How will the recent GST changes affect the various areas of the economy?

ET Intelligence Group: The rationalization of the GST slab is expected to increase overall consumption and support economic development. However, the accurate effect varies up to the sector -security and will depend on the factors, including the impact of the input tax credit and the cost of mediation. Sachin Kumar and Ranjit Shinde analyzes the effects of the field.

Car

Two-wheeler (2W), passenger car and tractor companies will be the main beneficiary. Reducing GST from 18% at 2 WS, 350cc below and 28% to 1,200cc. In addition, effective duty on larger cars will be 40% compared to the previous 43-50%. Mahindra and Mahindra, Maruti Suzuki India and Escort Kubota will be the main beneficiaries. GST will be negatively affected by GST 31% to 40%, including Eicher Motors and Bajaj Auto toe, 2W producers of more than 350cc bikes.

B finance and money
Although there is no direct benefit, the expected increase in white goods consumption is likely to improve, which benefits the retail -centered lender, including Bajaj Finance, ICICI Bank and HDFC Bank.

Agency

Cement

Living events

      Cement prices are likely to decrease by $ 25-30 per 50 kg bag. An additional impact in coal GST, a major input, is likely to neutralize from 5% to 18%, although the green energy cess of ₹ 400 per tonne will not be charged more separately but will now be a part of GST. While these changes are expected to change at least near -term demand, cement manufacturers are expected to show an improved financial in the next quarters after monsoon receipes increase after construction activities. UltraTech Cement, Ambaja Cement is well placed to benefit from this.
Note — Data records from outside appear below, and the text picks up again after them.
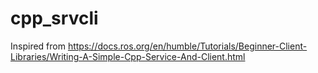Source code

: # cpp_srvcli

Inspired from https://docs.ros.org/en/humble/Tutorials/Beginner-Client-Libraries/Writing-A-Simple-Cpp-Service-And-Client.html
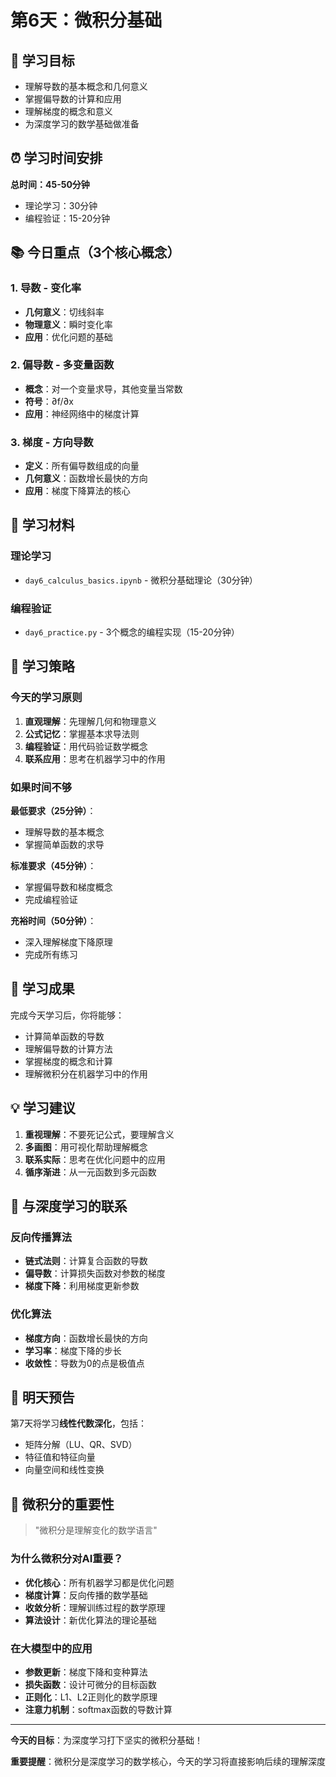 # 第6天：微积分基础

## 🎯 学习目标
- 理解导数的基本概念和几何意义
- 掌握偏导数的计算和应用
- 理解梯度的概念和意义
- 为深度学习的数学基础做准备

## ⏰ 学习时间安排
**总时间：45-50分钟**
- 理论学习：30分钟
- 编程验证：15-20分钟

## 📚 今日重点（3个核心概念）

### 1. 导数 - 变化率
- **几何意义**：切线斜率
- **物理意义**：瞬时变化率
- **应用**：优化问题的基础

### 2. 偏导数 - 多变量函数
- **概念**：对一个变量求导，其他变量当常数
- **符号**：∂f/∂x
- **应用**：神经网络中的梯度计算

### 3. 梯度 - 方向导数
- **定义**：所有偏导数组成的向量
- **几何意义**：函数增长最快的方向
- **应用**：梯度下降算法的核心

## 📖 学习材料

### 理论学习
- `day6_calculus_basics.ipynb` - 微积分基础理论（30分钟）

### 编程验证
- `day6_practice.py` - 3个概念的编程实现（15-20分钟）

## 🎯 学习策略

### 今天的学习原则
1. **直观理解**：先理解几何和物理意义
2. **公式记忆**：掌握基本求导法则
3. **编程验证**：用代码验证数学概念
4. **联系应用**：思考在机器学习中的作用

### 如果时间不够
**最低要求（25分钟）**：
- 理解导数的基本概念
- 掌握简单函数的求导

**标准要求（45分钟）**：
- 掌握偏导数和梯度概念
- 完成编程验证

**充裕时间（50分钟）**：
- 深入理解梯度下降原理
- 完成所有练习

## 🚀 学习成果

完成今天学习后，你将能够：
- 计算简单函数的导数
- 理解偏导数的计算方法
- 掌握梯度的概念和计算
- 理解微积分在机器学习中的作用

## 💡 学习建议

1. **重视理解**：不要死记公式，要理解含义
2. **多画图**：用可视化帮助理解概念
3. **联系实际**：思考在优化问题中的应用
4. **循序渐进**：从一元函数到多元函数

## 🔗 与深度学习的联系

### 反向传播算法
- **链式法则**：计算复合函数的导数
- **偏导数**：计算损失函数对参数的梯度
- **梯度下降**：利用梯度更新参数

### 优化算法
- **梯度方向**：函数增长最快的方向
- **学习率**：梯度下降的步长
- **收敛性**：导数为0的点是极值点

## 📝 明天预告

第7天将学习**线性代数深化**，包括：
- 矩阵分解（LU、QR、SVD）
- 特征值和特征向量
- 向量空间和线性变换

## 🧮 微积分的重要性

> "微积分是理解变化的数学语言"

### 为什么微积分对AI重要？
- **优化核心**：所有机器学习都是优化问题
- **梯度计算**：反向传播的数学基础
- **收敛分析**：理解训练过程的数学原理
- **算法设计**：新优化算法的理论基础

### 在大模型中的应用
- **参数更新**：梯度下降和变种算法
- **损失函数**：设计可微分的目标函数
- **正则化**：L1、L2正则化的数学原理
- **注意力机制**：softmax函数的导数计算

---

**今天的目标**：为深度学习打下坚实的微积分基础！

**重要提醒**：微积分是深度学习的数学核心，今天的学习将直接影响后续的理解深度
      Chemicals and fertilizers

      On key raw materials such as sulfuric acid, nitric acid, ammonia, micronutrants, menthol and its derivatives, 5% of the field sector, including GST, Arti Industries, Tata Chemicals, GSFC, Deepak Fertilizers and RCF.

      Consumer goods
      Manufacturers of Air Conditioner, TV and Dishw Hers Shaher, including Voltas, Blue Star, Hewels, benefit from reduction of GST on these goods from 28% to 18%. Food and personal care such as HUL, Maryco, Dubur, Britannia and Nestlé sells fast moving consumer goods (FMCGs) in the category, with 12-18% to 5% after GST reduction.

      Hotel
      Room reduces GST at 5% 12% at the average room rates below 7,500. This is good for lemon tree hotels and ginger chains of Indian hotels.

      Insurance
      Traditional schemes, such as pure security schemes imposed at 18%, will benefit the most from the exemption. However, a Neil GST will take advantage of the input tax credit (ITC). Companies with high traditional business and LIC, HDFC life and maximum financial services such as low -cost companies will benefit more than ICICI Prudential and SBI life.

      Power
      GST reduction on solar sales grows well for renewable energy companies, including 12% to 5% ACME Solar, Very Energy and Premier Energy. Thermal power manufacturers like NTPC and Tata Power, on the other hand, are likely to be 5% to 18% from the GST increase on coal.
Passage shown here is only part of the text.